▶
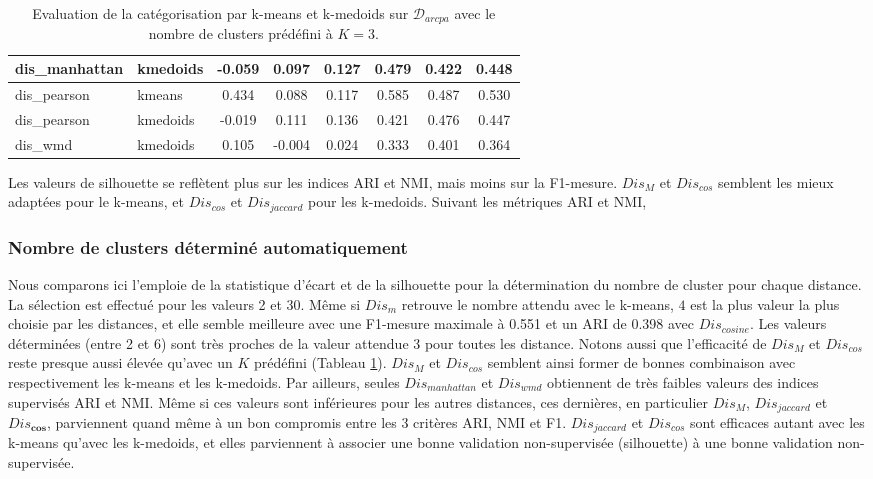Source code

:\begin{table}[!htb]
\begin{tabular}[pos]{|l|l|c|c|c|c|c|c|}
		 dis\_manhattan  & kmedoids  & -0.059     & 0.097 & 0.127 & 0.479  & 0.422     & 0.448 \\ \hline
		 dis\_pearson    & kmeans    & 0.434      & 0.088 & 0.117 & 0.585  & 0.487     & 0.530 \\ \hline
		 dis\_pearson    & kmedoids  & -0.019     & 0.111 & 0.136 & 0.421  & 0.476     & 0.447 \\ \hline
		 dis\_wmd    & kmedoids  & 0.105 & -0.004&	0.024&	0.333&	0.401&	0.364 \\ \hline
	\end{tabular}
	\caption{Evaluation de la catégorisation par k-means et k-medoids sur $\mathcal{D}_{arcpa}$ avec le nombre de clusters prédéfini à $K=3$.} \label{tab:similarite:validation-supervisee-k3}
\end{table}

Les valeurs de silhouette se reflètent plus sur les indices ARI et NMI, mais moins sur la F1-mesure. $Dis_M$ et $Dis_{cos}$ semblent les mieux adaptées pour le k-means, et $Dis_{cos}$ et $Dis_{jaccard}$ pour les k-medoids. Suivant les métriques ARI et NMI, 


\subsubsection{Nombre de clusters déterminé automatiquement}
Nous comparons ici l'emploie de la statistique d'écart et de la silhouette pour la détermination du nombre de cluster pour chaque distance. La sélection est effectué pour les valeurs 2 et 30. Même si $Dis_m$ retrouve le nombre attendu avec le k-means, $4$ est la plus valeur la plus choisie par les distances, et elle semble meilleure avec une F1-mesure maximale à 0.551 et un ARI de 0.398 avec $Dis_{cosine}$. Les valeurs déterminées (entre 2 et 6) sont très proches de la valeur attendue 3 pour toutes les distance.  Notons aussi que l'efficacité de $Dis_M$ et $Dis_{cos}$ reste presque aussi élevée qu'avec un $K$ prédéfini (Tableau \ref{tab:similarite:validation-supervisee-k3}). $Dis_M$ et $Dis_{cos}$ semblent ainsi former de bonnes combinaison avec respectivement les k-means et les k-medoids. Par ailleurs, seules $Dis_{manhattan}$ et $Dis_{wmd}$ obtiennent de très faibles valeurs des indices supervisés ARI et NMI. Même si ces valeurs sont inférieures pour les autres distances, ces dernières, en particulier $Dis_M$, $Dis_{jaccard}$ et $Dis_\textbf{cos}$, parviennent quand même à un bon compromis entre les 3 critères ARI, NMI et F1. $Dis_{jaccard}$ et $Dis_{cos}$ sont efficaces autant avec les k-means qu'avec les k-medoids, et elles parviennent à associer une bonne validation non-supervisée (silhouette) à une bonne validation non-supervisée.


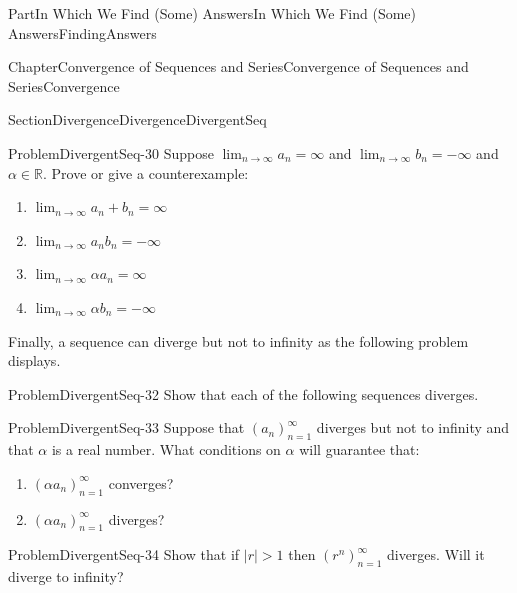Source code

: \documentclass[oneside,10pt,]{book}
\numberwithin{equation}{part}
\newcommand{\abs}[1]{\left|#1\right|}
\def\limit#1#2#3{{\displaystyle\lim_{#1\rightarrow #2}#3}}
\newcommand{\RR}{\mathbb {R}}
\newcommand{\NN}{\mathbb {N}}
\newcommand{\amp}{&}
\begin{document}
\begin{partptx}{Part}{In Which We Find (Some) Answers}{}{In Which We Find (Some) Answers}{}{}{FindingAnswers}
\begin{chapterptx}{Chapter}{Convergence of Sequences and Series}{}{Convergence of Sequences and Series}{}{}{Convergence}
\begin{sectionptx}{Section}{Divergence}{}{Divergence}{}{}{DivergentSeq}
\begin{problem}{Problem}{}{DivergentSeq-30}%
Suppose \(\limit{n}{\infty}{a_n}=\infty\) and \(\limit{n}{\infty}{b_n}=-\infty\) and \(\alpha\in\RR\).  Prove or give a counterexample:%
\begin{enumerate}[font=\bfseries,label=(\alph*),ref=\alph*]%
\item{}\(\limit{n}{\infty}{a_n+b_n}=\infty\)%
\item{}\(\limit{n}{\infty}{a_nb_n}=-\infty\)%
\item{}\(\limit{n}{\infty}{\alpha a_n}=\infty\)%
\item{}\(\limit{n}{\infty}{\alpha b_n}=-\infty\)%
\end{enumerate}%
\end{problem}
Finally, a sequence can diverge but not to infinity as the following problem displays.%
\begin{problem}{Problem}{}{DivergentSeq-32}%
Show that each of the following sequences diverges.%
%
\end{problem}
\begin{problem}{Problem}{}{DivergentSeq-33}%
Suppose that \(\left(a_n\right)_{n=1}^\infty\) diverges but not to infinity and that \(\alpha\) is a real number. What conditions on \(\alpha\) will guarantee that:%
\begin{enumerate}[font=\bfseries,label=(\alph*),ref=\alph*]%
\item{}\(\left(\alpha a_n\right)_{n=1}^\infty\) converges?%
\item{}\(\left(\alpha a_n\right)_{n=1}^\infty\) diverges?%
\end{enumerate}%
\end{problem}
\begin{problem}{Problem}{}{DivergentSeq-34}%
Show that if \(\abs{r}>1\) then \(\left(r^n\right)_{n=1}^\infty\) diverges.  Will it diverge to infinity?%
\end{problem}
\end{sectionptx}

\end{chapterptx}
\end{partptx}
\end{document}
◀
- **WHAT THE EXERCISE ASKS**: In the records above, find the line with "0.447 \\ \hline"; write out exactly that line and each one after it, stopping after the line with "de clusters déterminé".

- **TASK RESPONSE**:
		 dis\_pearson    & kmedoids  & -0.019     & 0.111 & 0.136 & 0.421  & 0.476     & 0.447 \\ \hline
		 dis\_wmd    & kmedoids  & 0.105 & -0.004&	0.024&	0.333&	0.401&	0.364 \\ \hline
	\end{tabular}
	\caption{Evaluation de la catégorisation par k-means et k-medoids sur $\mathcal{D}_{arcpa}$ avec le nombre de clusters prédéfini à $K=3$.} \label{tab:similarite:validation-supervisee-k3}
\end{table}

Les valeurs de silhouette se reflètent plus sur les indices ARI et NMI, mais moins sur la F1-mesure. $Dis_M$ et $Dis_{cos}$ semblent les mieux adaptées pour le k-means, et $Dis_{cos}$ et $Dis_{jaccard}$ pour les k-medoids. Suivant les métriques ARI et NMI, 


\subsubsection{Nombre de clusters déterminé automatiquement}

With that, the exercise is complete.